[INFORMATION SHOWN — start]

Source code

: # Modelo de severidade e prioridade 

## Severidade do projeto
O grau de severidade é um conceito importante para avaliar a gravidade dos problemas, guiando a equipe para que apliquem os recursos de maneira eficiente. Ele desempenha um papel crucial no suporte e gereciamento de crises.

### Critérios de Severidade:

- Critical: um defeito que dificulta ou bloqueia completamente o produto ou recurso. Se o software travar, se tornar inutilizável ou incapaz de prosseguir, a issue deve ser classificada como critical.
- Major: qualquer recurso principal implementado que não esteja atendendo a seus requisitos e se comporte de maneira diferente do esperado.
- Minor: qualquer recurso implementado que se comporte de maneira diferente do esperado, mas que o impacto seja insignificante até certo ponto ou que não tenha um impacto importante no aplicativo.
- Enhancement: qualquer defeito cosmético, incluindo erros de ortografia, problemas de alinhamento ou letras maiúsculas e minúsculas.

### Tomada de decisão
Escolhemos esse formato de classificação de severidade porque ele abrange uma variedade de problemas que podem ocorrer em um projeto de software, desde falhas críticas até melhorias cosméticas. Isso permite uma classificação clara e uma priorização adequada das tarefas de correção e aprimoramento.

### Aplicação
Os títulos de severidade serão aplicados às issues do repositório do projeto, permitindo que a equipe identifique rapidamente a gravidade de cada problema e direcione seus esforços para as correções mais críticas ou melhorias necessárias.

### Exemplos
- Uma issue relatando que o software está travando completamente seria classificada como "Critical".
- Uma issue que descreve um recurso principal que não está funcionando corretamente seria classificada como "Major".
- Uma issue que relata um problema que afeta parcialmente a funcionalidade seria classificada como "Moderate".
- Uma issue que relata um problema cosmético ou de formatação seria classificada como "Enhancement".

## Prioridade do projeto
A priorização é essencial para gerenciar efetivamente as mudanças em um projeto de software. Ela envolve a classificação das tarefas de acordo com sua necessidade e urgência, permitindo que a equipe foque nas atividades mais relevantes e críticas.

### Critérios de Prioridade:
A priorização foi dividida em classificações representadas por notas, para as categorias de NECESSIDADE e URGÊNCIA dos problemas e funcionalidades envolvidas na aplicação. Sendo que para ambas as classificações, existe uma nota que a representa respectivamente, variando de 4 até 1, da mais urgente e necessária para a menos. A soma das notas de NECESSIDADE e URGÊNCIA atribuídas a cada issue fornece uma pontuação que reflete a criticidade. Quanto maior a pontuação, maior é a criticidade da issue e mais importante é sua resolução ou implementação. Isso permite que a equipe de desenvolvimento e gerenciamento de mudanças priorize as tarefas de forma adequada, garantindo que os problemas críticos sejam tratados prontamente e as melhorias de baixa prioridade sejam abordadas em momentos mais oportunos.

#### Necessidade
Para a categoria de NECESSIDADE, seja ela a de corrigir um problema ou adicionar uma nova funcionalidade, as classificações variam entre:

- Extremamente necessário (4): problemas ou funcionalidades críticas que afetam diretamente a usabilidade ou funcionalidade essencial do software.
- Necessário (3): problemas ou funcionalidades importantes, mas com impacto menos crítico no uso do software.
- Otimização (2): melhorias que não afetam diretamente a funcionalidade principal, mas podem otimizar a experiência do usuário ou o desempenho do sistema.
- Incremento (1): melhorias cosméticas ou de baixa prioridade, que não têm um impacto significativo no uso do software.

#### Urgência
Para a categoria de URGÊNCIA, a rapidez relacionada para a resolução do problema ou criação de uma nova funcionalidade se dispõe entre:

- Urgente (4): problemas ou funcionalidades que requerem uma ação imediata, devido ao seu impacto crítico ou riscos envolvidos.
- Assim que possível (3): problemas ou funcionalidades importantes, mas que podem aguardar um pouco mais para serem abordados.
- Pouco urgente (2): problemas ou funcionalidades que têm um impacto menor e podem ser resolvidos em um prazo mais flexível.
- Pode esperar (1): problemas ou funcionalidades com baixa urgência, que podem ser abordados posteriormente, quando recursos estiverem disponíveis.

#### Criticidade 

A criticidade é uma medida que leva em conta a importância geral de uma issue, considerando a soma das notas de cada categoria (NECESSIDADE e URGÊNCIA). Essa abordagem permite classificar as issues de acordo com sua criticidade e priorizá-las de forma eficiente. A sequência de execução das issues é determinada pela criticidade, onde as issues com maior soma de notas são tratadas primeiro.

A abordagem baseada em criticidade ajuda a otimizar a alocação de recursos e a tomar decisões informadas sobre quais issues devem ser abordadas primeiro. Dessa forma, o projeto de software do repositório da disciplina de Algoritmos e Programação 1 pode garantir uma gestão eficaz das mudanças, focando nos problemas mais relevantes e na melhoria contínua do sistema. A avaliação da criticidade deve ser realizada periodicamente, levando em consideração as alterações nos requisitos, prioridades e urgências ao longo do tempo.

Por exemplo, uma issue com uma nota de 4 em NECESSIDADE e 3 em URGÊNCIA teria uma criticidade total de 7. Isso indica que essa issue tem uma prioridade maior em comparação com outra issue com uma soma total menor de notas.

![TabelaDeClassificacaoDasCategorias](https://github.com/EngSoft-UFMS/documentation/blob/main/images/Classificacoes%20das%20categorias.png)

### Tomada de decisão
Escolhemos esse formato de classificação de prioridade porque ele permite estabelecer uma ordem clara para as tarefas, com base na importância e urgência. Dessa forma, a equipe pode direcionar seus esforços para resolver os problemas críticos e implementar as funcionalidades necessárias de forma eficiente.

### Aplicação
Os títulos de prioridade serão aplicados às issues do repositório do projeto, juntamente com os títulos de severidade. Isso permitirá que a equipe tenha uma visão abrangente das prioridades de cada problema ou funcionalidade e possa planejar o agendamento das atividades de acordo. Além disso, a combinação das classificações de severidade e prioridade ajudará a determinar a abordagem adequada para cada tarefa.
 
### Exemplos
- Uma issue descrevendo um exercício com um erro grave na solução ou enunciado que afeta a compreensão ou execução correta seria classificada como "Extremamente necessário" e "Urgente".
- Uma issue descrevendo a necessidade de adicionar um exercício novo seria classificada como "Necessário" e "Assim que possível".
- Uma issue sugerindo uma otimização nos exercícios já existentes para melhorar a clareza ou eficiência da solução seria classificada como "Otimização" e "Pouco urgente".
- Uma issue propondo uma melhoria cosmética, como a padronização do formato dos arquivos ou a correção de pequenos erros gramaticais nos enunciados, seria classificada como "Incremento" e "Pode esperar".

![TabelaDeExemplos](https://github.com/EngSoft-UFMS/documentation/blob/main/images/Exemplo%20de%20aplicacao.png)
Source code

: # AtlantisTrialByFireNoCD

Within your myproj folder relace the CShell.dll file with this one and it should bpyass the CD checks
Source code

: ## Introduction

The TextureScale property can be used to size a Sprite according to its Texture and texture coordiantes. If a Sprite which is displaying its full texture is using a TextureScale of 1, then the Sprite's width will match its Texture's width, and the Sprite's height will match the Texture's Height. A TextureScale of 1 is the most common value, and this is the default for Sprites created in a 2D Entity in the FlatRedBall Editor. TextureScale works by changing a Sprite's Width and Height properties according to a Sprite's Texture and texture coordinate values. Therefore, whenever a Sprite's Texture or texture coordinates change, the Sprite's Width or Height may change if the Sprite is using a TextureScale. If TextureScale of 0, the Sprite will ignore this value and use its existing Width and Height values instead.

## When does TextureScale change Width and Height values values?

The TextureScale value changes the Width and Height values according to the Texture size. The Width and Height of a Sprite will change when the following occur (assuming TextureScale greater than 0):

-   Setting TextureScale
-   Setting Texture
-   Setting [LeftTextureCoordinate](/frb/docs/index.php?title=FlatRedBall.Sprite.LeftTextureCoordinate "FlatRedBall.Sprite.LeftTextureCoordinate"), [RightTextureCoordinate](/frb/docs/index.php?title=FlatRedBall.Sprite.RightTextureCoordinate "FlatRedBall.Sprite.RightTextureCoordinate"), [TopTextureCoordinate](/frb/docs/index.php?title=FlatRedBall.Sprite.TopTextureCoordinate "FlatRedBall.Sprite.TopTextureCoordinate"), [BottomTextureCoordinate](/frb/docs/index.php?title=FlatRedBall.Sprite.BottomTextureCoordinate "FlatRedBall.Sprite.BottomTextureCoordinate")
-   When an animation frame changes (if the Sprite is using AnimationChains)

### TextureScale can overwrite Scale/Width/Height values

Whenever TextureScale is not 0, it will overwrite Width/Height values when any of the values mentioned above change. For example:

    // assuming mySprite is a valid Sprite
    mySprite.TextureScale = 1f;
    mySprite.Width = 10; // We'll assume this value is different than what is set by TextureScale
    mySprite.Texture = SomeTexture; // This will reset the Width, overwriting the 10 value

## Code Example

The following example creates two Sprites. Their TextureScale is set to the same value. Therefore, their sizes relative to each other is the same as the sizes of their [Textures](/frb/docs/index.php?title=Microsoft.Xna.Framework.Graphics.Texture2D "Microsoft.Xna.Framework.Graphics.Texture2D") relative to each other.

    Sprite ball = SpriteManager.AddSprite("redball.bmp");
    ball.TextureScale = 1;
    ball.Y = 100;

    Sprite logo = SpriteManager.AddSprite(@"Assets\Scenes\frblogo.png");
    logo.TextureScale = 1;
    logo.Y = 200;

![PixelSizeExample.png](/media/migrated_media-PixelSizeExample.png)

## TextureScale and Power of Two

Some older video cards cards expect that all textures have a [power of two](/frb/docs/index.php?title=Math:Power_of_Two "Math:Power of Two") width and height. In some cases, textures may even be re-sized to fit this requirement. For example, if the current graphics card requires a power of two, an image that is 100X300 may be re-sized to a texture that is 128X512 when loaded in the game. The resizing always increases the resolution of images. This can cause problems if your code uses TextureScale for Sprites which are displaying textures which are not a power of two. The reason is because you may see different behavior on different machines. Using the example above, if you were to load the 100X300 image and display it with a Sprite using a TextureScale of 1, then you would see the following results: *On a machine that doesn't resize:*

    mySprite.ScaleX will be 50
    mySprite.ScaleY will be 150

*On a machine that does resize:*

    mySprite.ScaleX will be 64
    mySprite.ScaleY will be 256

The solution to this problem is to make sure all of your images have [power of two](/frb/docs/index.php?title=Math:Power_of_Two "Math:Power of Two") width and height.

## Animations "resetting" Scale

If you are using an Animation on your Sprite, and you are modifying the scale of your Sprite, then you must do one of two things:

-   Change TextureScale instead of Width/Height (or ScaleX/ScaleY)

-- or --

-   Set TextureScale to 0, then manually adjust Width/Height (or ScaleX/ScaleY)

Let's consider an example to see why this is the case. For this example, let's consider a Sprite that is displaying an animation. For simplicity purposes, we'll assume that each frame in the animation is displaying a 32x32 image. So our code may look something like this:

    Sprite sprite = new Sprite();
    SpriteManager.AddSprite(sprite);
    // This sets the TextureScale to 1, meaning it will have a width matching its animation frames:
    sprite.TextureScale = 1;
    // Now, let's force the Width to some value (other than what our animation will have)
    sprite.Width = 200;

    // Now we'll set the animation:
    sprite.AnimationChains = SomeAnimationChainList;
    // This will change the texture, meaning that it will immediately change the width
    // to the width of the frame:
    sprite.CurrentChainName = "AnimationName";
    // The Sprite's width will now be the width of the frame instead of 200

[INFORMATION SHOWN — finish]

-- EXERCISE --
Beginning with the line containing "## Severidade do projeto" in the material above, copy every line exactly until you have copied the line containing "## Prioridade do projeto".

-- TASK RESULT --
## Severidade do projeto
O grau de severidade é um conceito importante para avaliar a gravidade dos problemas, guiando a equipe para que apliquem os recursos de maneira eficiente. Ele desempenha um papel crucial no suporte e gereciamento de crises.

### Critérios de Severidade:

- Critical: um defeito que dificulta ou bloqueia completamente o produto ou recurso. Se o software travar, se tornar inutilizável ou incapaz de prosseguir, a issue deve ser classificada como critical.
- Major: qualquer recurso principal implementado que não esteja atendendo a seus requisitos e se comporte de maneira diferente do esperado.
- Minor: qualquer recurso implementado que se comporte de maneira diferente do esperado, mas que o impacto seja insignificante até certo ponto ou que não tenha um impacto importante no aplicativo.
- Enhancement: qualquer defeito cosmético, incluindo erros de ortografia, problemas de alinhamento ou letras maiúsculas e minúsculas.

### Tomada de decisão
Escolhemos esse formato de classificação de severidade porque ele abrange uma variedade de problemas que podem ocorrer em um projeto de software, desde falhas críticas até melhorias cosméticas. Isso permite uma classificação clara e uma priorização adequada das tarefas de correção e aprimoramento.

### Aplicação
Os títulos de severidade serão aplicados às issues do repositório do projeto, permitindo que a equipe identifique rapidamente a gravidade de cada problema e direcione seus esforços para as correções mais críticas ou melhorias necessárias.

### Exemplos
- Uma issue relatando que o software está travando completamente seria classificada como "Critical".
- Uma issue que descreve um recurso principal que não está funcionando corretamente seria classificada como "Major".
- Uma issue que relata um problema que afeta parcialmente a funcionalidade seria classificada como "Moderate".
- Uma issue que relata um problema cosmético ou de formatação seria classificada como "Enhancement".

## Prioridade do projeto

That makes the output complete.